I’ve always believed that creation of any kind is not an act of my will. To paraphrase a concept originally floated by my sister, my will would sit on the couch watching Friends reruns and eating pistachios and chocolate, and enjoying a glass of wine or bottle of beer (for starters). So, when I’ve written anything at all resembling creativity, much less gotten to the end of that project, those were moments of my will actually getting out of the way and allowing the muse, whom I consider to be God’s will, to come through me. Those moments of creative production are often a link to my spiritual and higher power connection, for which I am most grateful. Plus, in the time I’ve been in recovery, I’ve had more moments of the muses working through me and less of my own will sitting on the couch and I’ve also been grateful for all of that. But still, when I was pregnant, I didn’t write much.

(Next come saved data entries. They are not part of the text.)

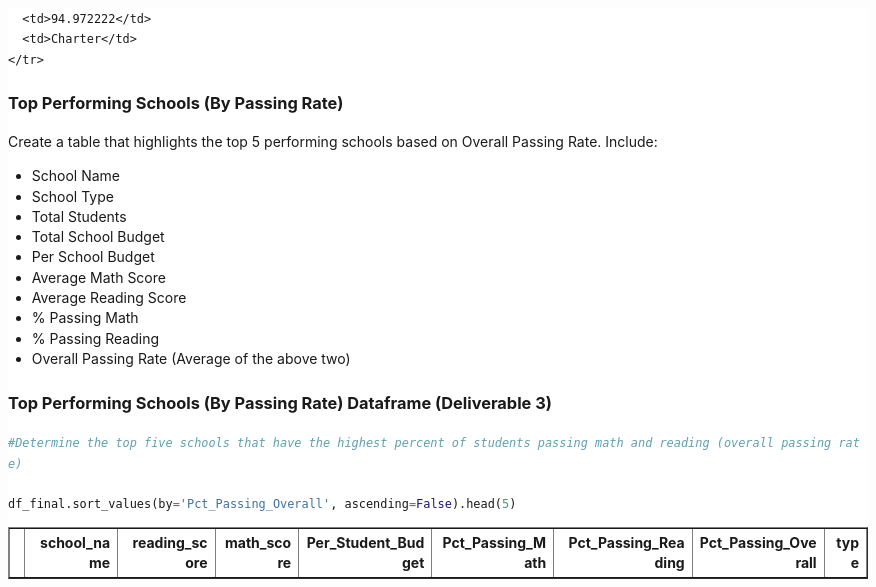       <td>94.972222</td>
      <td>Charter</td>
    </tr>
  </tbody>
</table>
</div>



 

### Top Performing Schools (By Passing Rate)

Create a table that highlights the top 5 performing schools based on Overall Passing Rate. Include:

+ School Name
+ School Type
+ Total Students
+ Total School Budget
+ Per School Budget
+ Average Math Score
+ Average Reading Score
+ % Passing Math
+ % Passing Reading
+ Overall Passing Rate (Average of the above two)

### Top Performing Schools (By Passing Rate) Dataframe (Deliverable 3)


```python
#Determine the top five schools that have the highest percent of students passing math and reading (overall passing rate)

df_final.sort_values(by='Pct_Passing_Overall', ascending=False).head(5)
```




<div>
<style>
    .dataframe thead tr:only-child th {
        text-align: right;
    }

    .dataframe thead th {
        text-align: left;
    }

    .dataframe tbody tr th {
        vertical-align: top;
    }
</style>
<table border="1" class="dataframe">
  <thead>
    <tr style="text-align: right;">
      <th></th>
      <th>school_name</th>
      <th>reading_score</th>
      <th>math_score</th>
      <th>Per_Student_Budget</th>
      <th>Pct_Passing_Math</th>
      <th>Pct_Passing_Reading</th>
      <th>Pct_Passing_Overall</th>
      <th>type</th>
    </tr>
  </thead>
  <tbody>
    <tr>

Well, now two years have passed since the baby has been born. These essays and those to come notwithstanding, I still don’t write very consistently; my concentration is shot and my focus is about as steady as a fly trying to get out a window. However, since becoming a mother, my Ambitious Writer has awakened from her peaceful slumber with a vengeance. Because my daughter is a girl and, yes, right or wrong, I still generally believe it’s harder for girls in this world to get recognition, I am determined to succeed in my dreams in order to be a role model for her. Or, I should say, my Ambitious Writer is determined to succeed and I don’t personally know if this need to succeed is healthy or not. Surely when I am actually writing, when my daughter is actually asleep like she is right now and the sunrise is coming up all striated in peaches and orange blossom lines, the feeling, like I feel right now, is euphoric and energetic and not totally caffeine induced, though I am also so happy that I get to drink my own good cup of coffee in peace. I am so happy writing in my room, old laundry-room mess that it is. Or, more accurately, my Ambitious Writer is so happy – she’s clearly one tough cookie to shake off.

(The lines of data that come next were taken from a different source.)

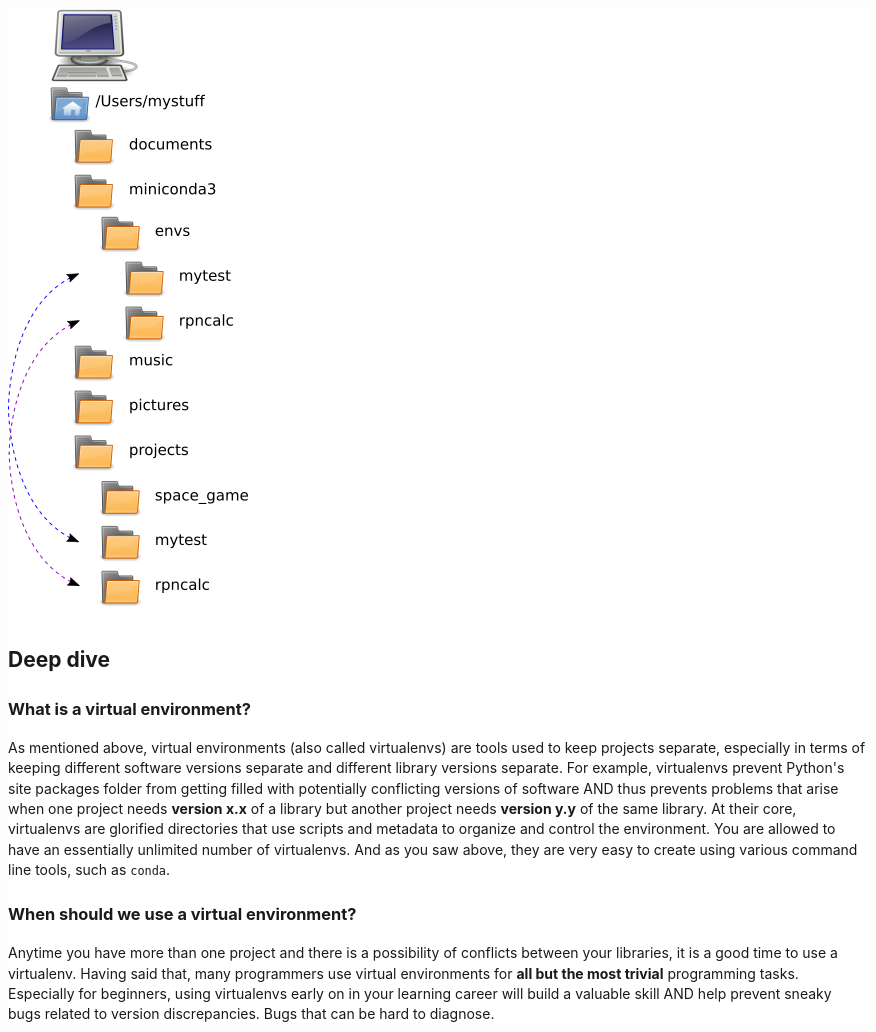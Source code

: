 ![Local Dirs with conda environments](images/conda_envs.png)


## Deep dive

### What is a virtual environment?

As mentioned above, virtual environments (also called virtualenvs) are tools used to keep projects separate, especially in terms of keeping different software versions separate and different library versions separate. For example, virtualenvs prevent Python's site packages folder from getting filled with potentially conflicting versions of software AND thus prevents problems that arise when one project needs **version x.x** of a library but another project needs **version y.y** of the same library. At their core, virtualenvs are glorified directories that use scripts and metadata to organize and control the environment. You are allowed to have an essentially unlimited number of virtualenvs. And as you saw above, they are very easy to create using various command line tools, such as `conda`.

### When should we use a virtual environment?

Anytime you have more than one project and there is a possibility of conflicts between your libraries, it is a good time to use a virtualenv. Having said that, many programmers use virtual environments for **all but the most trivial** programming tasks. Especially for beginners, using virtualenvs early on in your learning career will build a valuable skill AND help prevent sneaky bugs related to version discrepancies. Bugs that can be hard to diagnose.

But these moments of creation are pure; the happiness is the creative connection to the creative juices of all the universe, the feeling just like the happiness I felt most days of my pregnancy – I believe this feeling of creation is the same energy – the connection to the Great Creator that lives in all of us. And the creation is the pure part: I can’t worry right now about the end result, whether, when looking back in a day or two at what I’ve written, I find that my euphoric creative moment actually produced only a bunch of schlock. I’ll have to deal with that problem later.
And then, inevitably, I hear over the monitor little bumps or rustling blankets or changed breathing and my heart skips and a shot of dread runs through me. “Please don’t wake up,” I whisper, “just let me finish this thought, just let me get through this paragraph.”

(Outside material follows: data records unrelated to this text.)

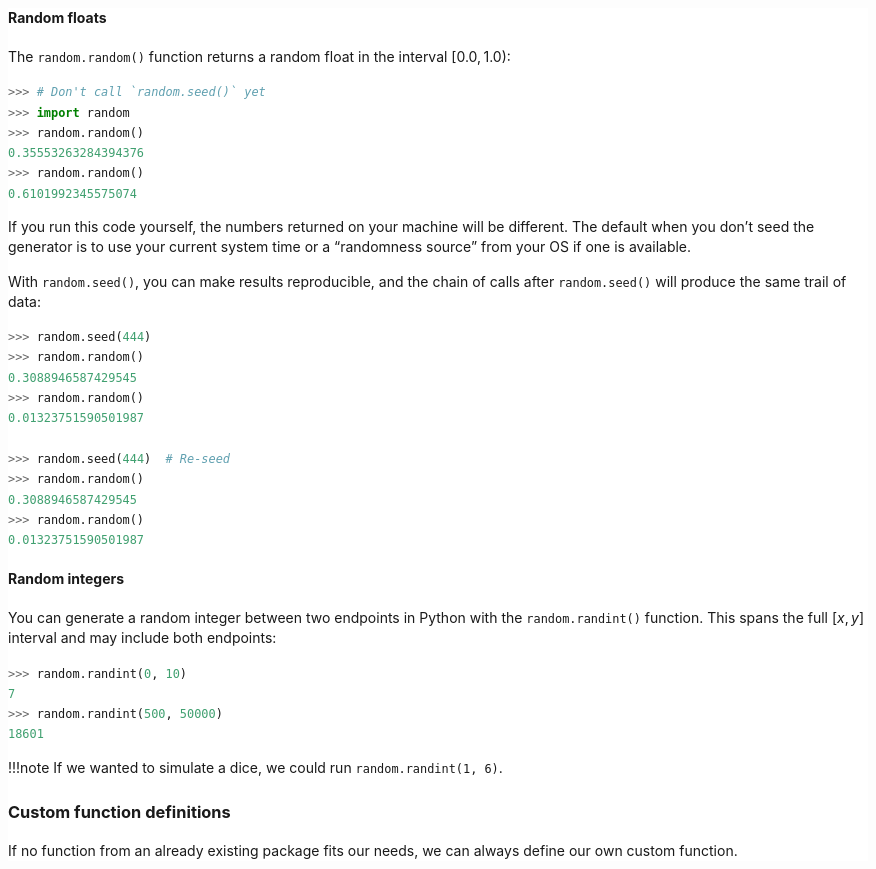 #### Random floats

The `random.random()` function returns a random float in the interval $[0.0, 1.0)$:

```python
>>> # Don't call `random.seed()` yet
>>> import random
>>> random.random()
0.35553263284394376
>>> random.random()
0.6101992345575074
```

If you run this code yourself, the numbers returned on your machine will be different. 
The default when you don’t seed the generator is to use your current system time or a “randomness source” from 
your OS if one is available.

With `random.seed()`, you can make results reproducible, and the chain of calls after `random.seed()` will 
produce the same trail of data:

```python
>>> random.seed(444)
>>> random.random()
0.3088946587429545
>>> random.random()
0.01323751590501987

>>> random.seed(444)  # Re-seed
>>> random.random()
0.3088946587429545
>>> random.random()
0.01323751590501987
```

#### Random integers

You can generate a random integer between two endpoints in Python with the `random.randint()` function. This spans 
the full $[x, y]$ interval and may include both endpoints:

```python
>>> random.randint(0, 10)
7
>>> random.randint(500, 50000)
18601
```

!!!note
    If we wanted to simulate a dice, we could run `random.randint(1, 6)`.

### Custom function definitions

If no function from an already existing package fits our needs, we can always define our own 
custom function.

What kind of mother am I that I pray my own child doesn’t wake? Just so I can selfishly have time to myself to feel this feeling of euphoria that goes with creating? The guilt is maddening. But at the same time, I think my Ambitious Writer is so active because of my daughter. Because she wants my daughter to reach for her own stars, whatever they may be (and God I pray she doesn’t want to be a writer – hopefully something with more job security, like a mechanic or a hair stylist). But I have to show her that one must work for her goals and make time to connect to the creative universe and take time away from the world to be in the world.